### Problem requirements:
Find every line below with the word "left" in it, and copy each one.

### Supplied information:
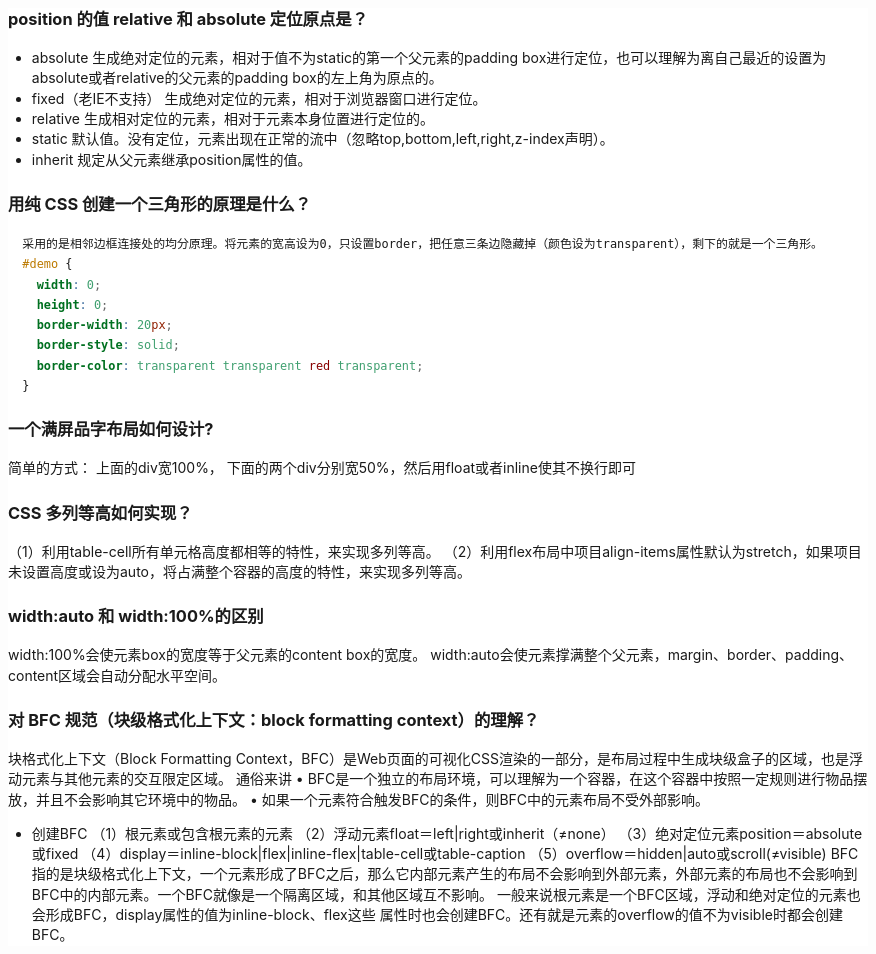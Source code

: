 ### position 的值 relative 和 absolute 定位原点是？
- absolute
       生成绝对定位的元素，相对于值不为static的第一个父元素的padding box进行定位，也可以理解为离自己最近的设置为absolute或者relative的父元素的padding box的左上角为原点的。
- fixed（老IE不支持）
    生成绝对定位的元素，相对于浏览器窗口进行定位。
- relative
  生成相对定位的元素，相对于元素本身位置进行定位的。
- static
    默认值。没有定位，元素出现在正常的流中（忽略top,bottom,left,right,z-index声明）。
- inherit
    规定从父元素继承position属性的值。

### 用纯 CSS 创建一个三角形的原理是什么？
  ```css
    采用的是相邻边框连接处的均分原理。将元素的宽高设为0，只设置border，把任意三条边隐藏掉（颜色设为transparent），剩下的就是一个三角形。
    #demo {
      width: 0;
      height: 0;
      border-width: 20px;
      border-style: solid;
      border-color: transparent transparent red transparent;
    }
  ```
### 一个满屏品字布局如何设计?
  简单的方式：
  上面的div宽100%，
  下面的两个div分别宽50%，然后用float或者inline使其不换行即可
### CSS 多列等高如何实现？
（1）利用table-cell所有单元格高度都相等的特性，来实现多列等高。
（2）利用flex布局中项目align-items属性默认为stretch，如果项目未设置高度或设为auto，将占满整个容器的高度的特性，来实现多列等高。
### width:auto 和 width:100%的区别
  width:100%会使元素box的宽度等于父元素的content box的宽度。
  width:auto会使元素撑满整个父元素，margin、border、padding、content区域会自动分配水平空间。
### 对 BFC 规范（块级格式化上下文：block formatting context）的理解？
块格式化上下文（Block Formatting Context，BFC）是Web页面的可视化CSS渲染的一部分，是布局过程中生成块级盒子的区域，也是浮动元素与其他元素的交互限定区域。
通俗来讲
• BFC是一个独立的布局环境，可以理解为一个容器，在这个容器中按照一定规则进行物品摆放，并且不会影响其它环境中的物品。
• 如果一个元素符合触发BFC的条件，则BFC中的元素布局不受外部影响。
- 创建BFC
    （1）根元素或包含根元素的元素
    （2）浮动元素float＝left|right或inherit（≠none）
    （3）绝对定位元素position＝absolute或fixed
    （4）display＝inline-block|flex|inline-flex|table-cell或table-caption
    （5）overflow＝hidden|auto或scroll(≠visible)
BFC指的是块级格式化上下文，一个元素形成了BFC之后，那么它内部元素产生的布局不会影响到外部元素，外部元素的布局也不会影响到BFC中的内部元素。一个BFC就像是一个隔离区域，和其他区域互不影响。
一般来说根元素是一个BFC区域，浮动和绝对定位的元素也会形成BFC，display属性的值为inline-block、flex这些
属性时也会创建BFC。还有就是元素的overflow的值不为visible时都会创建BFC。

### Reply to the exercise:
    默认值。没有定位，元素出现在正常的流中（忽略top,bottom,left,right,z-index声明）。
    （2）浮动元素float＝left|right或inherit（≠none）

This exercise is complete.